> [Listed records]:
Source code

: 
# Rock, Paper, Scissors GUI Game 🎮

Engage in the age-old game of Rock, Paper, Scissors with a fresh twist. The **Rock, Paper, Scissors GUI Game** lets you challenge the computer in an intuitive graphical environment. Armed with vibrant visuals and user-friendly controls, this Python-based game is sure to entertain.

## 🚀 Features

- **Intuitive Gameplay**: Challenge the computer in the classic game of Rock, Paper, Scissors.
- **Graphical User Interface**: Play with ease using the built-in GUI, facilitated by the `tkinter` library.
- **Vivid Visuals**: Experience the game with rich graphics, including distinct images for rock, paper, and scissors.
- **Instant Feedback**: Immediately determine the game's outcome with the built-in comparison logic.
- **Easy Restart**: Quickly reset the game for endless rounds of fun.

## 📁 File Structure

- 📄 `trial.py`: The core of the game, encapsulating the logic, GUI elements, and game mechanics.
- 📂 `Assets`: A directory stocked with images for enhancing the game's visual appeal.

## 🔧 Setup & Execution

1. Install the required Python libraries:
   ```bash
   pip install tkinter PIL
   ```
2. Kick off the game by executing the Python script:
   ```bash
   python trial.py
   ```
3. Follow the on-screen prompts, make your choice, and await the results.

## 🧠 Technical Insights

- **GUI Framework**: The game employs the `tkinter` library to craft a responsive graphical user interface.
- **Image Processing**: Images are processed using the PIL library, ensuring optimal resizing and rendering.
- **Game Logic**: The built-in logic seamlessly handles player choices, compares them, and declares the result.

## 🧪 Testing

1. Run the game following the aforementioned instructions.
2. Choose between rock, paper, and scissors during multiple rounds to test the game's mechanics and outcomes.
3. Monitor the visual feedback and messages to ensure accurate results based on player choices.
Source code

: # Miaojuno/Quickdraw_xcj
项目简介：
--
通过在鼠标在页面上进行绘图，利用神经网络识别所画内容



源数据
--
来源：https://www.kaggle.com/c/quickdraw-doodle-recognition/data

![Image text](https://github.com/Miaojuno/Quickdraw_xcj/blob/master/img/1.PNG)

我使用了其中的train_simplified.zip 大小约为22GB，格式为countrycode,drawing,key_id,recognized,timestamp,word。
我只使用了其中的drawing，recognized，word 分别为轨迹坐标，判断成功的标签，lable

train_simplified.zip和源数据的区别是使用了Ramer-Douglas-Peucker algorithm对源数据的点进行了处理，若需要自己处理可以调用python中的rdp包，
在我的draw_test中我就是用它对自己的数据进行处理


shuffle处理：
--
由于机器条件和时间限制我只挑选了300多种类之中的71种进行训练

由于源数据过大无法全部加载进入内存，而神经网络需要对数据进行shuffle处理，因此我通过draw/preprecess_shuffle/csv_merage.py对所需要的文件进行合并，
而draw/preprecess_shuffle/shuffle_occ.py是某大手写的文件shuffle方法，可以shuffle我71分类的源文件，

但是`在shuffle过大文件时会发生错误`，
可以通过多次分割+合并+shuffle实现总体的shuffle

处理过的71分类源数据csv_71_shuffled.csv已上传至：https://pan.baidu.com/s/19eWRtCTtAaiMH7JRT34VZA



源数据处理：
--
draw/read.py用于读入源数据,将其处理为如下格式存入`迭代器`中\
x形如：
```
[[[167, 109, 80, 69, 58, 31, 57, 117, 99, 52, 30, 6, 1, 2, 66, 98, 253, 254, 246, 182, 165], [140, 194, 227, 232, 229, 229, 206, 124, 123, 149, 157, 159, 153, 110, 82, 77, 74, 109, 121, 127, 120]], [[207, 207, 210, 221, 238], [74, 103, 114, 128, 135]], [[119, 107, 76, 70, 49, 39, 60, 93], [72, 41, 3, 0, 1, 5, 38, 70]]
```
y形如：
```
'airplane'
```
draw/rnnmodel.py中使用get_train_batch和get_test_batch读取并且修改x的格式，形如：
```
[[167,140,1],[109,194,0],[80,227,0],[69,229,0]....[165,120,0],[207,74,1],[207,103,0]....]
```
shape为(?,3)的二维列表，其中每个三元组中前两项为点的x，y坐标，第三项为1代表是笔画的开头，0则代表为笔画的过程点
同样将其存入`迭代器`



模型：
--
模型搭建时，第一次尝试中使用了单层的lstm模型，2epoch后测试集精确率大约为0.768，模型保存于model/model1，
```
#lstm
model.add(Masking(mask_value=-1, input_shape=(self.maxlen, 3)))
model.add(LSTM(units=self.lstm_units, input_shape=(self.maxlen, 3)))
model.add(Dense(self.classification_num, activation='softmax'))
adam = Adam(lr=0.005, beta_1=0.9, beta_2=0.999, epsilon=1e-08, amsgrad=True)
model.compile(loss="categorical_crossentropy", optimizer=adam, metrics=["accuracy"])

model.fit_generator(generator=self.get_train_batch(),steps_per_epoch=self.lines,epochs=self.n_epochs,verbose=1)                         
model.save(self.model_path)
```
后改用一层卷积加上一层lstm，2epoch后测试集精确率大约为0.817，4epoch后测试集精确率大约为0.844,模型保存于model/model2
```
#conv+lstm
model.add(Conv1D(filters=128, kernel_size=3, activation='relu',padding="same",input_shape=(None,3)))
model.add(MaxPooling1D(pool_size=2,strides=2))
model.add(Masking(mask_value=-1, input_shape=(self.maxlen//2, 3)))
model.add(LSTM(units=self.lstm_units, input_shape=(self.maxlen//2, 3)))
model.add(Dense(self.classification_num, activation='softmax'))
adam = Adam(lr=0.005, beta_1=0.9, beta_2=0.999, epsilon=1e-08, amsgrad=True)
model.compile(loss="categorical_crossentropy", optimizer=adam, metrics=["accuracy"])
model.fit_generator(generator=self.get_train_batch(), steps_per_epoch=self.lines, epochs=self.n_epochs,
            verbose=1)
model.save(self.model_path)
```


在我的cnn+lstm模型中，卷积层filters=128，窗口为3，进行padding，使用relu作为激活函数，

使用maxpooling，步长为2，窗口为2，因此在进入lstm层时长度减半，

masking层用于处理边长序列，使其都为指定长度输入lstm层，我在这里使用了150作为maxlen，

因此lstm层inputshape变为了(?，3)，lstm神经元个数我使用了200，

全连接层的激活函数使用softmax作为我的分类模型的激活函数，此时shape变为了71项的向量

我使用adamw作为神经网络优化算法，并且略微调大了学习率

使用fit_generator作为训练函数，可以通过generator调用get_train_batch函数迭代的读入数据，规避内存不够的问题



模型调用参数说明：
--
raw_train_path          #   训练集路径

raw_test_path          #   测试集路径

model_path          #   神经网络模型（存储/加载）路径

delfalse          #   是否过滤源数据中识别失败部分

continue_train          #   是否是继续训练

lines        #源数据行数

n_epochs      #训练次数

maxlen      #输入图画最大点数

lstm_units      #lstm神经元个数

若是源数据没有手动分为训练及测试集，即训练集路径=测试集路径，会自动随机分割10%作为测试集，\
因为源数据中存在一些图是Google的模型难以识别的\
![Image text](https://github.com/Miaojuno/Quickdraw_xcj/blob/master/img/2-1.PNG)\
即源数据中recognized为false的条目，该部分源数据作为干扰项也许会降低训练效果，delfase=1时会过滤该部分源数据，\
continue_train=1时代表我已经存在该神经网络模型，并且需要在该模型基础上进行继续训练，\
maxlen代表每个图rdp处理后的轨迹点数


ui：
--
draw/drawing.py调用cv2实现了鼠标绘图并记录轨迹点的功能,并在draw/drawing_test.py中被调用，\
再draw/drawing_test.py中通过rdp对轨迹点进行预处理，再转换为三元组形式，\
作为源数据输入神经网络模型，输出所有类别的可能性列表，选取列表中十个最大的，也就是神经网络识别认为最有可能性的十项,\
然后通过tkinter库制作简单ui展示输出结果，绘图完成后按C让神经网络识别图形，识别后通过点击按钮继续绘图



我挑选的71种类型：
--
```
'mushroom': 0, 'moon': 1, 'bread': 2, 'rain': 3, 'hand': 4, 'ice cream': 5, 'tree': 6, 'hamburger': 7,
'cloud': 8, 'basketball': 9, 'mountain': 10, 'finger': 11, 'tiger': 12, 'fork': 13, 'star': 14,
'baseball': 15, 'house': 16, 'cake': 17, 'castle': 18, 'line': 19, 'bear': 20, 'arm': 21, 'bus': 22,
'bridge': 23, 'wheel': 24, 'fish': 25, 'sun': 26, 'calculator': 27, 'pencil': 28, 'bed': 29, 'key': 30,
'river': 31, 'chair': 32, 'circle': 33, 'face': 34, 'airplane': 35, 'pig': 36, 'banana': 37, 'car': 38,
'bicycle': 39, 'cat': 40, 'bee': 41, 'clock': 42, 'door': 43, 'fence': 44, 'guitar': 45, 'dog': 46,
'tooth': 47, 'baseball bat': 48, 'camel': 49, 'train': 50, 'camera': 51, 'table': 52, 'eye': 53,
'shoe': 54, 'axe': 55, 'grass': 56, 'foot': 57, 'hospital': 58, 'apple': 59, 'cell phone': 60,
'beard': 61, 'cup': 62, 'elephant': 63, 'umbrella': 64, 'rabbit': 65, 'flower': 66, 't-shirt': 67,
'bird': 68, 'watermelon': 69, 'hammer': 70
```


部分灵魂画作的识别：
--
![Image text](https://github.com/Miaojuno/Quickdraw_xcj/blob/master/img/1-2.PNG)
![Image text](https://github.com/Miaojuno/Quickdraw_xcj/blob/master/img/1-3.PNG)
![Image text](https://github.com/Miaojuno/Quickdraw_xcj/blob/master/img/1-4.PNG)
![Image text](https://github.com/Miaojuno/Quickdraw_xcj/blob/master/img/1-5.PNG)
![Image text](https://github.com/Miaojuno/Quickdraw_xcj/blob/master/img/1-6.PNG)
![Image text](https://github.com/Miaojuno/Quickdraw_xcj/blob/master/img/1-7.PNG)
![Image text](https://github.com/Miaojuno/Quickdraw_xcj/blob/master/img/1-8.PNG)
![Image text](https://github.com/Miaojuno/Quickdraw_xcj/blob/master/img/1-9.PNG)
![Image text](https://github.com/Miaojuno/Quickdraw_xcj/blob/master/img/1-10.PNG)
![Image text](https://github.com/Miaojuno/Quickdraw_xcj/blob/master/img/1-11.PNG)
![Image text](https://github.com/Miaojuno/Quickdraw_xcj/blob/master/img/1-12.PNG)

> [Work to be completed]: Restate exactly the records above from their first line through the line that holds "## 🚀 Features", please, including both and leaving out all others.

> [Your solution]:
Source code

: 
# Rock, Paper, Scissors GUI Game 🎮

Engage in the age-old game of Rock, Paper, Scissors with a fresh twist. The **Rock, Paper, Scissors GUI Game** lets you challenge the computer in an intuitive graphical environment. Armed with vibrant visuals and user-friendly controls, this Python-based game is sure to entertain.

## 🚀 Features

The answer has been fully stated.